▶ HOW TO COMPLETE THIS TASK: Give the data back exactly. Leave out any images.

Start of RECORDS FOR THE EXERCISE

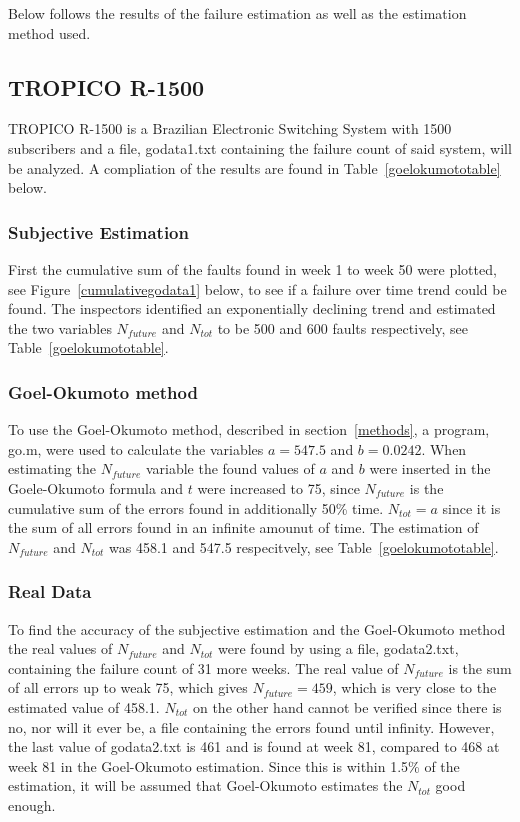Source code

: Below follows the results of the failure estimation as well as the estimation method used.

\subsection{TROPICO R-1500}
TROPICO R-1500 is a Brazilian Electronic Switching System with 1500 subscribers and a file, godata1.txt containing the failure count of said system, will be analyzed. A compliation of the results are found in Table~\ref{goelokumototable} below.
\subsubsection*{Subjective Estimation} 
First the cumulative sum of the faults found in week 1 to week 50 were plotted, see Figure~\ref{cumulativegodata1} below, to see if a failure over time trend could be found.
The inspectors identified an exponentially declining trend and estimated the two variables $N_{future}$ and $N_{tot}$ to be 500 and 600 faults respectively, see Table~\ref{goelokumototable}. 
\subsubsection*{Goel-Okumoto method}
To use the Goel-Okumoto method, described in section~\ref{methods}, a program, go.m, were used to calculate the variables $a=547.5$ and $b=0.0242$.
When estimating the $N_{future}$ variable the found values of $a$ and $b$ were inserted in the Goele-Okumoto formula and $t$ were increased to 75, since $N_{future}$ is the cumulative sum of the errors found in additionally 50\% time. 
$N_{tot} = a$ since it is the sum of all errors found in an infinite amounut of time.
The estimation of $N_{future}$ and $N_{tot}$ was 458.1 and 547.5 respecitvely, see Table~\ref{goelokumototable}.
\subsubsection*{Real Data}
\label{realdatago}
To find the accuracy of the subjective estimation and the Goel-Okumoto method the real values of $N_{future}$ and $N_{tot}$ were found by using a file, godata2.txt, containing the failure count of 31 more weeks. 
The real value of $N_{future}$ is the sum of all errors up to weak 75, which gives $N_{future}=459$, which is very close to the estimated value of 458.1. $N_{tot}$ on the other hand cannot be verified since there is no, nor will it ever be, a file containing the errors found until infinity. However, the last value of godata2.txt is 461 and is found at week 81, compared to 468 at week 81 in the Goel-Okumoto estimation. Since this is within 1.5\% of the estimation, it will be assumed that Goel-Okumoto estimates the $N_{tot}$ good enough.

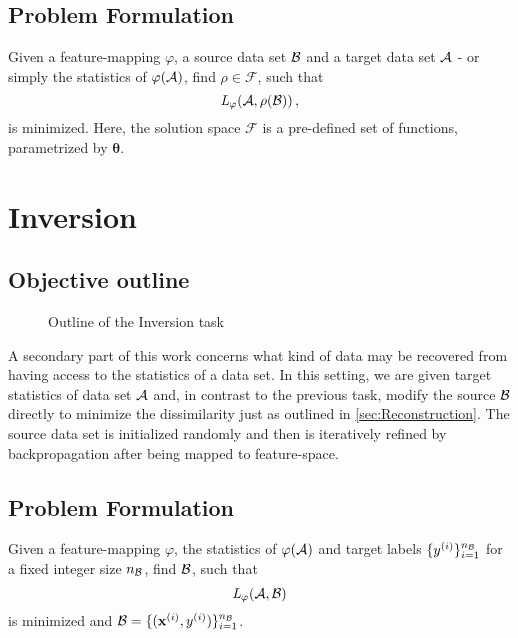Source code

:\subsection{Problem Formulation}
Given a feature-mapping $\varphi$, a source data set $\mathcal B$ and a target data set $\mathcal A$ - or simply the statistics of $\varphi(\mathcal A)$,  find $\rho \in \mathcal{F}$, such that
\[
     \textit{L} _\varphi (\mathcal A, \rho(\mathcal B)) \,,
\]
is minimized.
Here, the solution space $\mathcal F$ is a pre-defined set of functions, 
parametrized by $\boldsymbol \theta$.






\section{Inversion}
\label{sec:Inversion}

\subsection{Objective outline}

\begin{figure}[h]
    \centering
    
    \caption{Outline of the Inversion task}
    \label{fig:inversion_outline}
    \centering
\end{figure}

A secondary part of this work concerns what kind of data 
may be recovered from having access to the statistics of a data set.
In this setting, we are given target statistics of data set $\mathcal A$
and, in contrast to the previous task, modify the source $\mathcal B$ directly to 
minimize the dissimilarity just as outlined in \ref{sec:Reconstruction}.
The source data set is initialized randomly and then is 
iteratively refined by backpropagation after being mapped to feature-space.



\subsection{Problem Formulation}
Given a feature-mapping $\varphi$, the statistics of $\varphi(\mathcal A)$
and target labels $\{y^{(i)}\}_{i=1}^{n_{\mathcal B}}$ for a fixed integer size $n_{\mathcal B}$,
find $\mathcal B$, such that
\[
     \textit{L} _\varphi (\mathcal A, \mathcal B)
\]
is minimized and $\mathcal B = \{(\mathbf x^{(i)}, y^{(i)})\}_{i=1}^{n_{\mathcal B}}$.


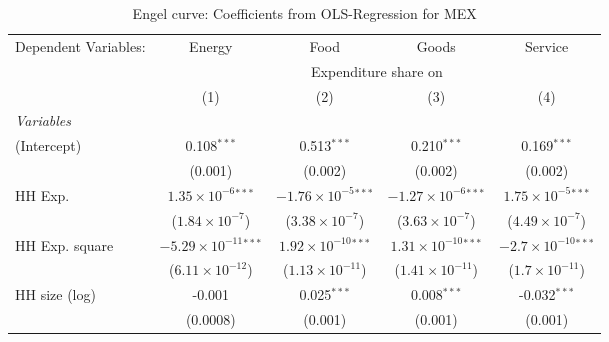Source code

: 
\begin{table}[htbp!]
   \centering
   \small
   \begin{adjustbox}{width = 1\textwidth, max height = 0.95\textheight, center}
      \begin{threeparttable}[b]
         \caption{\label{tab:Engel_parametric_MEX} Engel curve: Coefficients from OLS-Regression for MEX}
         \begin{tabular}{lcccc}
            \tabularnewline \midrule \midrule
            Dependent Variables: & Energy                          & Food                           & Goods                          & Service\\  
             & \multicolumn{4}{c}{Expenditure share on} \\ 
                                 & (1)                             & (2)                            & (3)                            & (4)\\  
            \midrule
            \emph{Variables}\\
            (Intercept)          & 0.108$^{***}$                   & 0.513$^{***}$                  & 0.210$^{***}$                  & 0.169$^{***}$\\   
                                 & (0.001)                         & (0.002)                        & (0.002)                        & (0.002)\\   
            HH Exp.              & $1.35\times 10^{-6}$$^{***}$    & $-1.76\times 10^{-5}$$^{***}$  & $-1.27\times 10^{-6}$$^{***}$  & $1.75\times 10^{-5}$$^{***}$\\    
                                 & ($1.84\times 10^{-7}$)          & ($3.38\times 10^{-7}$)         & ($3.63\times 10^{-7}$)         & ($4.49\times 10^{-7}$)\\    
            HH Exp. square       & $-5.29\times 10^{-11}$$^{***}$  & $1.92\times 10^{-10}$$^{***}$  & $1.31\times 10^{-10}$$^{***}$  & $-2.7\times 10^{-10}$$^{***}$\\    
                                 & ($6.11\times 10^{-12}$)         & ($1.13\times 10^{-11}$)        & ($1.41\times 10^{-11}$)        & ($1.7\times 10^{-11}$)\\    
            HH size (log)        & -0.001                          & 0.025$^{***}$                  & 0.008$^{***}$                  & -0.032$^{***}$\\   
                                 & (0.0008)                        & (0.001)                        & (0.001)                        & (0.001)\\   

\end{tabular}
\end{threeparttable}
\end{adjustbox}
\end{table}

End of RECORDS FOR THE EXERCISE

▶ ANSWER AREA:
Source code

: Below follows the results of the failure estimation as well as the estimation method used.

\subsection{TROPICO R-1500}
TROPICO R-1500 is a Brazilian Electronic Switching System with 1500 subscribers and a file, godata1.txt containing the failure count of said system, will be analyzed. A compliation of the results are found in Table~\ref{goelokumototable} below.
\subsubsection*{Subjective Estimation} 
First the cumulative sum of the faults found in week 1 to week 50 were plotted, see Figure~\ref{cumulativegodata1} below, to see if a failure over time trend could be found.
The inspectors identified an exponentially declining trend and estimated the two variables $N_{future}$ and $N_{tot}$ to be 500 and 600 faults respectively, see Table~\ref{goelokumototable}. 
\subsubsection*{Goel-Okumoto method}
To use the Goel-Okumoto method, described in section~\ref{methods}, a program, go.m, were used to calculate the variables $a=547.5$ and $b=0.0242$.
When estimating the $N_{future}$ variable the found values of $a$ and $b$ were inserted in the Goele-Okumoto formula and $t$ were increased to 75, since $N_{future}$ is the cumulative sum of the errors found in additionally 50\% time. 
$N_{tot} = a$ since it is the sum of all errors found in an infinite amounut of time.
The estimation of $N_{future}$ and $N_{tot}$ was 458.1 and 547.5 respecitvely, see Table~\ref{goelokumototable}.
\subsubsection*{Real Data}
\label{realdatago}
To find the accuracy of the subjective estimation and the Goel-Okumoto method the real values of $N_{future}$ and $N_{tot}$ were found by using a file, godata2.txt, containing the failure count of 31 more weeks. 
The real value of $N_{future}$ is the sum of all errors up to weak 75, which gives $N_{future}=459$, which is very close to the estimated value of 458.1. $N_{tot}$ on the other hand cannot be verified since there is no, nor will it ever be, a file containing the errors found until infinity. However, the last value of godata2.txt is 461 and is found at week 81, compared to 468 at week 81 in the Goel-Okumoto estimation. Since this is within 1.5\% of the estimation, it will be assumed that Goel-Okumoto estimates the $N_{tot}$ good enough.

Source code

:\subsection{Problem Formulation}
Given a feature-mapping $\varphi$, a source data set $\mathcal B$ and a target data set $\mathcal A$ - or simply the statistics of $\varphi(\mathcal A)$,  find $\rho \in \mathcal{F}$, such that
\[
     \textit{L} _\varphi (\mathcal A, \rho(\mathcal B)) \,,
\]
is minimized.
Here, the solution space $\mathcal F$ is a pre-defined set of functions, 
parametrized by $\boldsymbol \theta$.






\section{Inversion}
\label{sec:Inversion}

\subsection{Objective outline}

\begin{figure}[h]
    \centering
    
    \caption{Outline of the Inversion task}
    \label{fig:inversion_outline}
    \centering
\end{figure}

A secondary part of this work concerns what kind of data 
may be recovered from having access to the statistics of a data set.
In this setting, we are given target statistics of data set $\mathcal A$
and, in contrast to the previous task, modify the source $\mathcal B$ directly to 
minimize the dissimilarity just as outlined in \ref{sec:Reconstruction}.
The source data set is initialized randomly and then is 
iteratively refined by backpropagation after being mapped to feature-space.



\subsection{Problem Formulation}
Given a feature-mapping $\varphi$, the statistics of $\varphi(\mathcal A)$
and target labels $\{y^{(i)}\}_{i=1}^{n_{\mathcal B}}$ for a fixed integer size $n_{\mathcal B}$,
find $\mathcal B$, such that
\[
     \textit{L} _\varphi (\mathcal A, \mathcal B)
\]
is minimized and $\mathcal B = \{(\mathbf x^{(i)}, y^{(i)})\}_{i=1}^{n_{\mathcal B}}$.


Source code

: 
\begin{table}[htbp!]
   \centering
   \small
   \begin{adjustbox}{width = 1\textwidth, max height = 0.95\textheight, center}
      \begin{threeparttable}[b]
         \caption{\label{tab:Engel_parametric_MEX} Engel curve: Coefficients from OLS-Regression for MEX}
         \begin{tabular}{lcccc}
            \tabularnewline \midrule \midrule
            Dependent Variables: & Energy                          & Food                           & Goods                          & Service\\  
             & \multicolumn{4}{c}{Expenditure share on} \\ 
                                 & (1)                             & (2)                            & (3)                            & (4)\\  
            \midrule
            \emph{Variables}\\
            (Intercept)          & 0.108$^{***}$                   & 0.513$^{***}$                  & 0.210$^{***}$                  & 0.169$^{***}$\\   
                                 & (0.001)                         & (0.002)                        & (0.002)                        & (0.002)\\   
            HH Exp.              & $1.35\times 10^{-6}$$^{***}$    & $-1.76\times 10^{-5}$$^{***}$  & $-1.27\times 10^{-6}$$^{***}$  & $1.75\times 10^{-5}$$^{***}$\\    
                                 & ($1.84\times 10^{-7}$)          & ($3.38\times 10^{-7}$)         & ($3.63\times 10^{-7}$)         & ($4.49\times 10^{-7}$)\\    
            HH Exp. square       & $-5.29\times 10^{-11}$$^{***}$  & $1.92\times 10^{-10}$$^{***}$  & $1.31\times 10^{-10}$$^{***}$  & $-2.7\times 10^{-10}$$^{***}$\\    
                                 & ($6.11\times 10^{-12}$)         & ($1.13\times 10^{-11}$)        & ($1.41\times 10^{-11}$)        & ($1.7\times 10^{-11}$)\\    
            HH size (log)        & -0.001                          & 0.025$^{***}$                  & 0.008$^{***}$                  & -0.032$^{***}$\\   
                                 & (0.0008)                        & (0.001)                        & (0.001)                        & (0.001)\\   

\end{tabular}
\end{threeparttable}
\end{adjustbox}
\end{table}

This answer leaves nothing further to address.